1. Iran. Really? OK, yes, since the US began fighting ISIS in Iraq several months ago, Iran entered Iraq as a US ally. This alliance is growing daily, now described as “detente”. The coordination with Iran is open – no-one even tries to deny it any more (unlike the laughable denials about coordination with Assad). Whether Iran has been terribly effective against ISIS or not is hard to say since most actual fighting in Iraq has been done by Iranian-backed Iraqi Shiite militias, or Iraqi Kurds, not the few hundred Iranian “Revolutionary” Guard themselves, and has been done under the cover of US bombs. But this close coordination and growing alliance itself belies Cockburn’s claim that Iran is being “excluded” by the US from the anti-ISIS fight.

2. The Syrian Army. Poor Cockburn. He oughtto do the research first. It is well known among virtually all close Syria watchers that the Assad regime and ISIS didn’t fight each other for pretty much an entire year (that is, most of ISIS’ time in Syria) but both instead focused on fighting the FSA and other Syrian rebel groups, indeed often even jointly besieging towns and cities, such as with Deir Ezzor in mid-2014 after ISIS’ spectacular conquest of Mosul, and the last few months in Aleppo.

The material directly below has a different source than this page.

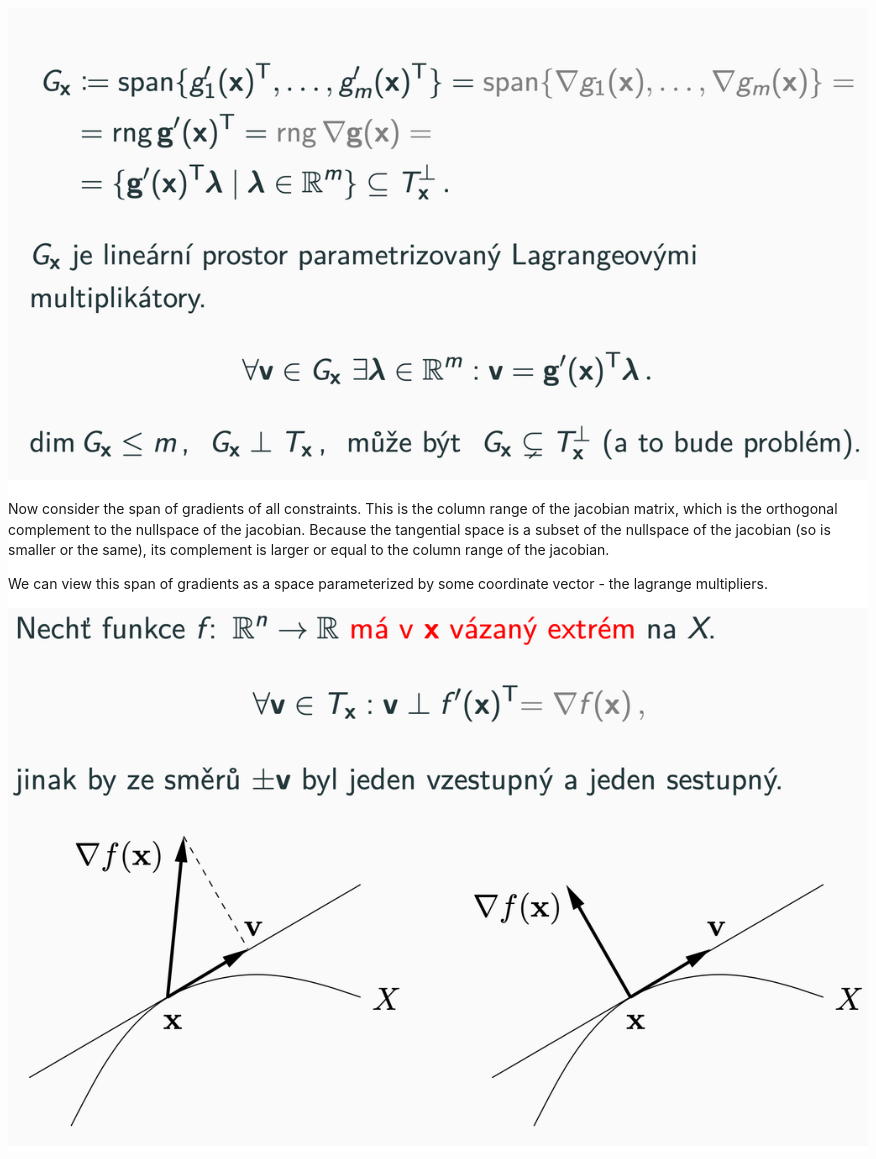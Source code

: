 ![image.png](assets/image%2065.png)

Now consider the span of gradients of all constraints. This is the column range of the jacobian matrix, which is the orthogonal complement to the nullspace of the jacobian. Because the tangential space is a subset of the nullspace of the jacobian (so is smaller or the same), its complement is larger or equal to the column range of the jacobian.

We can view this span of gradients as a space parameterized by some coordinate vector - the lagrange multipliers. 

![image.png](assets/image%2066.png)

Actually, the Syrian regime only began to change policy in mid-2014 and began bombing ISIS in Raqqa in the north-west (from where ISIS had expelled the FSA) at the time the US began bombing ISIS in Iraq – in other words, just like “anti-imperialist” Iran, so likewise, the “resistant” Assad regime only began to bomb ISIS as a quasi-US ally. For a year, the grand ISIS headquarters in Raqqa had been untouched even though Assad had bombed everything else in the country to bits. And since that time, the Assad regime’s score sheet has been several bakeries in Raqqa, along with scores of civilians, but when ISIS moved against the regime’s remaining air base in the north-west, regime “resistance” was a spectacular failure, and ISIS slaughtered several hundred poor Syrian regime cannon fodder following its victory.

3. The Shia militias of Iraq. I’m glad he didn’t say the US- and Iran-backed Iraqi Shiite regime, which ran away from Mosul with its tail between its legs. As for the Shia militias, Cockburn is referring to the Shiite sectarian death squads that are slaughtering and ethnically cleansing Sunni everywhere they go in Iraq, and are frankly no different at all from ISIS, even the penchant for beheadings is not much different. There’s been plenty in the media. They absolutely should be excluded, because they fight the Sunni people, not just ISIS, but as they are auxiliaries of the US-backed and armed Iraqi army, just how they are “excluded” by the US is anybody’s guess.

4. The Syrian Kurds. Yes, the YPG has valiantly fought ISIS, including in the initial phase in Iraq. But however you look at it, what the Kurds are good at doing is defending majority-Kurdish regions from ISIS. ISIS’ base is among Sunni Arabs in both countries, so neither Shiite nor Kurdish forces can do much outside their own areas (except when Shiite sectarian death squads do to Sunnis what ISIS does to Shia). Are they being “excluded”? Well, initially they were in the sense that the US has long called the PYD/YPG’s Turkish-Kurdish partner, the PKK, “terrorist” and refused to cooperate with it in deference to Turkey, preferring to work with the right-wing and corrupt Iraqi Kurdish leadership.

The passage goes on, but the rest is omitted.